● **Brief**: Omit each picture as you copy the entries exactly.

● **Records supplied**:

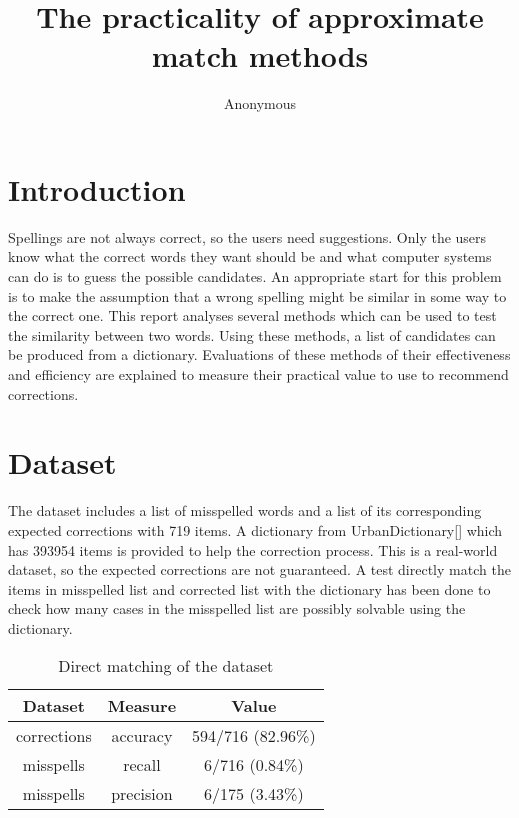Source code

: \documentclass[11pt]{article}
\title{The practicality of approximate match methods
 }
\author
{Anonymous}
\begin{document}
\maketitle

\section{Introduction}

Spellings are not always correct, so the users need suggestions. Only the users know what the correct words they want should be and what computer systems can do is to guess the possible candidates. An appropriate start for this problem is to make the assumption that a wrong spelling might be similar in some way to the correct one. This report analyses several methods which can be used to test the similarity between two words. Using these methods, a list of candidates can be produced from a dictionary. Evaluations of these methods of their effectiveness and efficiency are explained to measure their practical value to use to recommend corrections.

\section{Dataset}

The dataset includes a list of misspelled words and a list of its corresponding expected corrections with 719 items. A dictionary from UrbanDictionary[] which has 393954 items is provided to help the correction process. This is a real-world dataset, so the expected corrections are not guaranteed. A test directly match the items in misspelled list and corrected list with the dictionary has been done to check how many cases in the misspelled list are possibly solvable using the dictionary. 

\begin{table}[h]
 \begin{center}
\begin{tabular}{ |c|c|c| }
      \hline
      Dataset & Measure & Value\\
      \hline\hline
      corrections & accuracy & 594/716 (82.96\%)\\
      misspells & recall & 6/716 (0.84\%)\\
      misspells & precision & 6/175 (3.43\%)\\
      \hline
\end{tabular}
\caption{Direct matching of the dataset}\label{table1}
 \end{center}
\end{table}
\end{document}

● **Answer area**:
Source code

: \documentclass[11pt]{article}
\title{The practicality of approximate match methods
 }
\author
{Anonymous}
\begin{document}
\maketitle

\section{Introduction}

Spellings are not always correct, so the users need suggestions. Only the users know what the correct words they want should be and what computer systems can do is to guess the possible candidates. An appropriate start for this problem is to make the assumption that a wrong spelling might be similar in some way to the correct one. This report analyses several methods which can be used to test the similarity between two words. Using these methods, a list of candidates can be produced from a dictionary. Evaluations of these methods of their effectiveness and efficiency are explained to measure their practical value to use to recommend corrections.

\section{Dataset}

The dataset includes a list of misspelled words and a list of its corresponding expected corrections with 719 items. A dictionary from UrbanDictionary[] which has 393954 items is provided to help the correction process. This is a real-world dataset, so the expected corrections are not guaranteed. A test directly match the items in misspelled list and corrected list with the dictionary has been done to check how many cases in the misspelled list are possibly solvable using the dictionary. 

\begin{table}[h]
 \begin{center}
\begin{tabular}{ |c|c|c| }
      \hline
      Dataset & Measure & Value\\
      \hline\hline
      corrections & accuracy & 594/716 (82.96\%)\\
      misspells & recall & 6/716 (0.84\%)\\
      misspells & precision & 6/175 (3.43\%)\\
      \hline
\end{tabular}
\caption{Direct matching of the dataset}\label{table1}
 \end{center}
\end{table}
\end{document}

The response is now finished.